#### Aim of the exercise
Both the line below containing "- https://www.google.com/covid19/mobility/" and the line containing "### 1. Research Phase", along with every line between them, should be repeated exactly; no other line belongs in the answer.

** Data for the task follows **

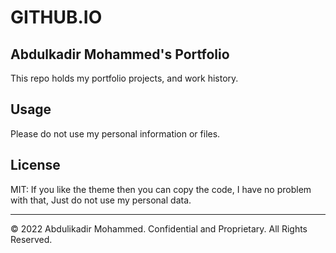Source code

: # GITHUB.IO

## Abdulkadir Mohammed's Portfolio 

This repo holds my portfolio projects, and work history.

## Usage 
Please do not use my personal information or files. 

## License
MIT: If you like the theme then you can copy the code, I have no problem with that, Just do not use my personal data.

---

© 2022 Abdulikadir Mohammed. Confidential and Proprietary. All Rights Reserved.
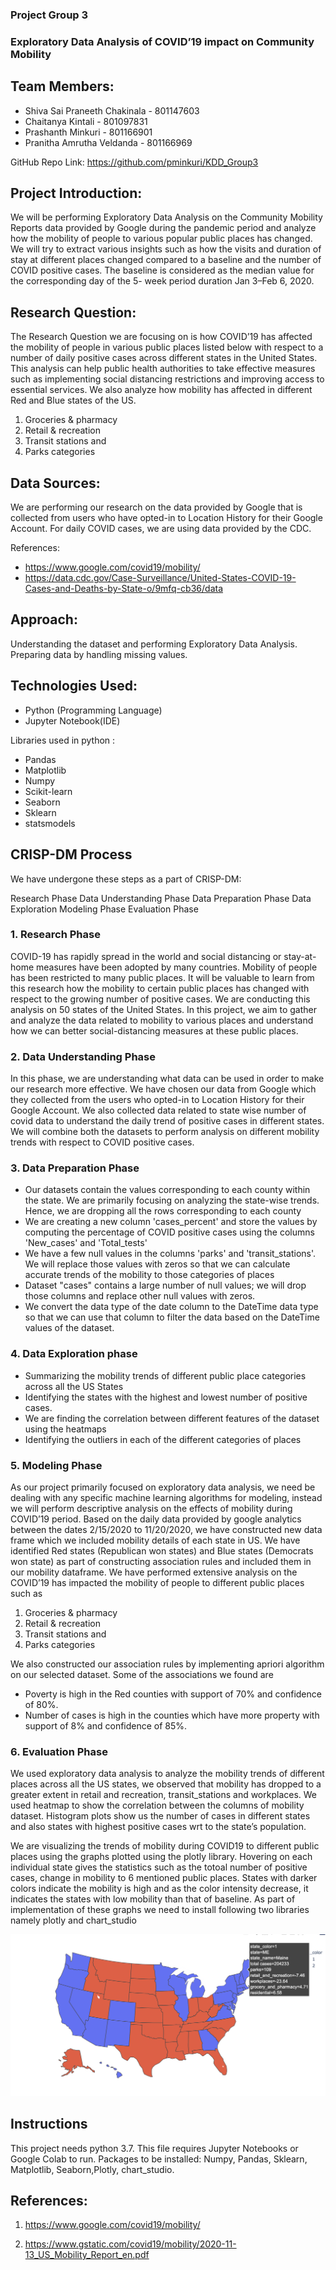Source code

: ### Project Group 3
### Exploratory Data Analysis of COVID’19 impact on Community Mobility
 
## Team Members:    
 
- Shiva Sai Praneeth Chakinala    -     801147603
- Chaitanya Kintali 	          -	   801097831
- Prashanth Minkuri    	          -     801166901
- Pranitha Amrutha Veldanda       -     801166969
 
GitHub Repo Link:  https://github.com/pminkuri/KDD_Group3

 
## Project Introduction:
 
We will be performing Exploratory Data Analysis on the Community Mobility Reports data provided by Google during the pandemic period and analyze how the mobility of people to various popular public places has changed. We will try to extract various insights such as how the visits and duration of stay at different places changed compared to a baseline and the number of COVID positive cases. The baseline is considered as the median value for the corresponding day of the 5- week period duration Jan 3–Feb 6, 2020.

 
## Research Question:
 
The Research Question we are focusing on is how COVID’19 has affected the mobility of people in various public places listed below with respect to a number of daily positive cases across different states in the United States. This analysis can help public health authorities to take effective measures such as implementing social distancing restrictions and improving access to essential services. We also analyze how mobility has affected in different Red and Blue states of the US.
1. 	Groceries & pharmacy
2. 	Retail & recreation
3. 	Transit stations and
4. 	Parks categories

 
## Data Sources:
 
We are performing our research on the data provided by Google that is collected from users who have opted-in to Location History for their Google Account. For daily COVID cases, we are using data provided by the CDC.
 
References: 

- https://www.google.com/covid19/mobility/
- https://data.cdc.gov/Case-Surveillance/United-States-COVID-19-Cases-and-Deaths-by-State-o/9mfq-cb36/data
 
## Approach:
 
Understanding the dataset and performing Exploratory Data Analysis. Preparing data by handling missing values.

## Technologies Used:

- Python (Programming Language)
- Jupyter Notebook(IDE)

Libraries used in python :
- Pandas
- Matplotlib
- Numpy
- Scikit-learn 
- Seaborn
- Sklearn
- statsmodels

## CRISP-DM Process

We have undergone these steps as a part of CRISP-DM:

Research Phase
Data Understanding Phase
Data Preparation Phase
Data Exploration
Modeling Phase
Evaluation Phase

### 1. Research Phase

COVID-19 has rapidly spread in the world and social distancing or stay-at-home measures have been adopted by many countries. Mobility of people has been restricted to many public places. It will be valuable to learn from this research how the mobility to certain public places has changed with respect to the growing number of positive cases. We are conducting this analysis on 50 states of the United States. In this project, we aim to gather and analyze the data related to mobility to various places and understand how we can better social-distancing measures at these public places.

### 2. Data Understanding Phase

In this phase, we are understanding what data can be used in order to make our research more effective. We have chosen our data from Google which they collected from the users who opted-in to Location History for their Google Account. We also collected data related to state wise number of covid data to understand the daily trend of positive cases in different states. We will combine both the datasets to perform analysis on different mobility trends with respect to COVID positive cases.

### 3. Data Preparation Phase

- Our datasets contain the values corresponding to each county within the state. We are primarily focusing on analyzing the state-wise trends. Hence, we are dropping all the rows corresponding to each county
- We are creating a new column 'cases_percent' and store the values by computing the percentage of COVID positive cases using the columns 'New_cases' and 'Total_tests'
- We have a few null values in the columns 'parks' and 'transit_stations'. We will replace those values with zeros so that we can calculate accurate trends of the mobility to those categories of places
- Dataset "cases" contains a large number of null values; we will drop those columns and replace other null values with zeros.
- We convert the data type of the date column to the DateTime data type so that we can use that column to filter the data based on the DateTime values of the dataset.

### 4. Data Exploration phase

- Summarizing the mobility trends of different public place categories across all the US States
- Identifying the states with the highest and lowest number of positive cases.
- We are finding the correlation between different features of the dataset using the heatmaps
- Identifying the outliers in each of the different categories of places

### 5. Modeling Phase

As our project primarily focused on exploratory data analysis, we need be dealing with any specific machine learning algorithms for modeling, instead we will perform descriptive analysis on the effects of mobility during COVID’19 period. Based on the daily data provided by google analytics between the dates 2/15/2020 to 11/20/2020, we have constructed new data frame which we included mobility details of each state in US. We have identified Red states (Republican won states) and Blue states (Democrats won state) as part of constructing association rules and included them in our mobility dataframe. We have performed extensive analysis on the COVID’19 has impacted the mobility of people to different public places such as 

1. 	Groceries & pharmacy
2. 	Retail & recreation
3. 	Transit stations and
4. 	Parks categories


We also constructed our association rules by implementing apriori algorithm on our selected dataset. Some of the associations we found are 

-	Poverty is high in the Red counties with support of 70% and confidence of 80%.
-	Number of cases is high in the counties which have more property with support of 8% and confidence of 85%.


### 6. Evaluation Phase

We used exploratory data analysis to analyze the mobility trends of different places across all the US states, we observed that mobility has dropped to a greater extent in retail and recreation, transit_stations and workplaces. We used heatmap to show the correlation between the columns of mobility dataset. Histogram plots show us the number of cases in different states and also states with highest positive cases wrt to the state’s population.

We are visualizing the trends of mobility during COVID19 to different public places using the graphs plotted using the plotly library. Hovering on each individual state gives the statistics such as the totoal number of positive cases, change in mobility to 6 mentioned public places. States with darker colors indicate the mobility is high and as the color intensity decrease, it indicates the states with low mobility than that of baseline.
As part of implementation of these graphs we need to install following two libraries namely plotly and chart_studio

![mobility](https://github.com/pminkuri/KDD_Group3/blob/main/img/mobility_redblue.png)


 



## Instructions

This project needs python 3.7.
This file requires Jupyter Notebooks or Google Colab to run.
Packages to be installed: Numpy, Pandas, Sklearn, Matplotlib, Seaborn,Plotly, chart_studio.







 
## References:  
 
1. https://www.google.com/covid19/mobility/
 
2.  https://www.gstatic.com/covid19/mobility/2020-11-13_US_Mobility_Report_en.pdf 	 

 
 
 

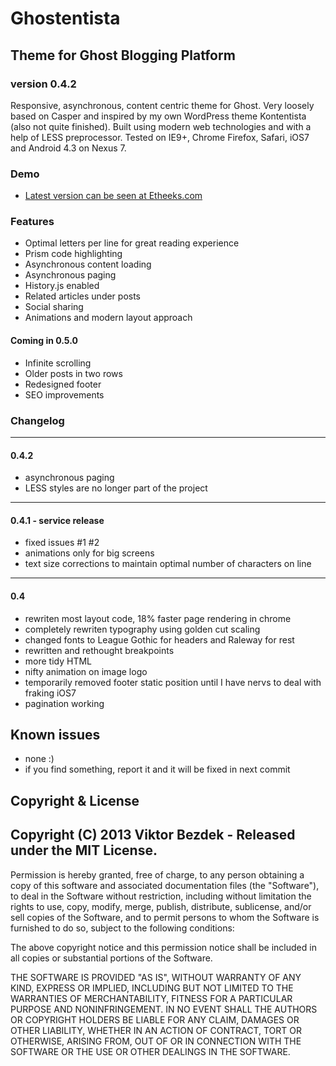 # Ghostentista
## Theme for Ghost Blogging Platform
### version 0.4.2

Responsive, asynchronous, content centric theme for Ghost. Very loosely based on Casper and inspired by my own WordPress theme Kontentista (also not quite finished). Built using modern web technologies and with a help of LESS preprocessor. Tested on IE9+, Chrome Firefox, Safari, iOS7 and Android 4.3 on Nexus 7.

### Demo
- [Latest version can be seen at Etheeks.com](http://www.etheeks.com)

### Features
- Optimal letters per line for great reading experience
- Prism code highlighting
- Asynchronous content loading
- Asynchronous paging
- History.js enabled
- Related articles under posts
- Social sharing
- Animations and modern layout approach

#### Coming in 0.5.0   
- Infinite scrolling
- Older posts in two rows
- Redesigned footer
- SEO improvements

### Changelog
------------------------------
#### 0.4.2    
- asynchronous paging
- LESS styles are no longer part of the project    
------------------------------
#### 0.4.1 - service release
- fixed issues #1 #2
- animations only for big screens
- text size corrections to maintain optimal number of characters on line
------------------------------
#### 0.4
- rewriten most layout code, 18% faster page rendering in chrome
- completely rewriten typography using golden cut scaling
- changed fonts to League Gothic for headers and Raleway for rest
- rewritten and rethought breakpoints
- more tidy HTML
- nifty animation on image logo
- temporarily removed footer static position until I have nervs to deal with fraking iOS7
- pagination working

## Known issues
- none :)
- if you find something, report it and it will be fixed in next commit

## Copyright & License

Copyright (C) 2013 Viktor Bezdek - Released under the MIT License.    
---
Permission is hereby granted, free of charge, to any person obtaining a copy of this software and associated documentation files (the "Software"), to deal in the Software without restriction, including without limitation the rights to use, copy, modify, merge, publish, distribute, sublicense, and/or sell copies of the Software, and to permit persons to whom the Software is furnished to do so, subject to the following conditions:

The above copyright notice and this permission notice shall be included in all copies or substantial portions of the Software.

THE SOFTWARE IS PROVIDED "AS IS", WITHOUT WARRANTY OF ANY KIND, EXPRESS OR IMPLIED, INCLUDING BUT NOT LIMITED TO THE WARRANTIES OF MERCHANTABILITY, FITNESS FOR A PARTICULAR PURPOSE AND
NONINFRINGEMENT. IN NO EVENT SHALL THE AUTHORS OR COPYRIGHT HOLDERS BE LIABLE FOR ANY CLAIM, DAMAGES OR OTHER LIABILITY, WHETHER IN AN ACTION OF CONTRACT, TORT OR OTHERWISE, ARISING FROM, OUT OF OR IN CONNECTION WITH THE SOFTWARE OR THE USE OR OTHER DEALINGS IN THE SOFTWARE.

** End of Data for the task **

#### Worked solution
- https://www.google.com/covid19/mobility/
- https://data.cdc.gov/Case-Surveillance/United-States-COVID-19-Cases-and-Deaths-by-State-o/9mfq-cb36/data
 
## Approach:
 
Understanding the dataset and performing Exploratory Data Analysis. Preparing data by handling missing values.

## Technologies Used:

- Python (Programming Language)
- Jupyter Notebook(IDE)

Libraries used in python :
- Pandas
- Matplotlib
- Numpy
- Scikit-learn 
- Seaborn
- Sklearn
- statsmodels

## CRISP-DM Process

We have undergone these steps as a part of CRISP-DM:

Research Phase
Data Understanding Phase
Data Preparation Phase
Data Exploration
Modeling Phase
Evaluation Phase

### 1. Research Phase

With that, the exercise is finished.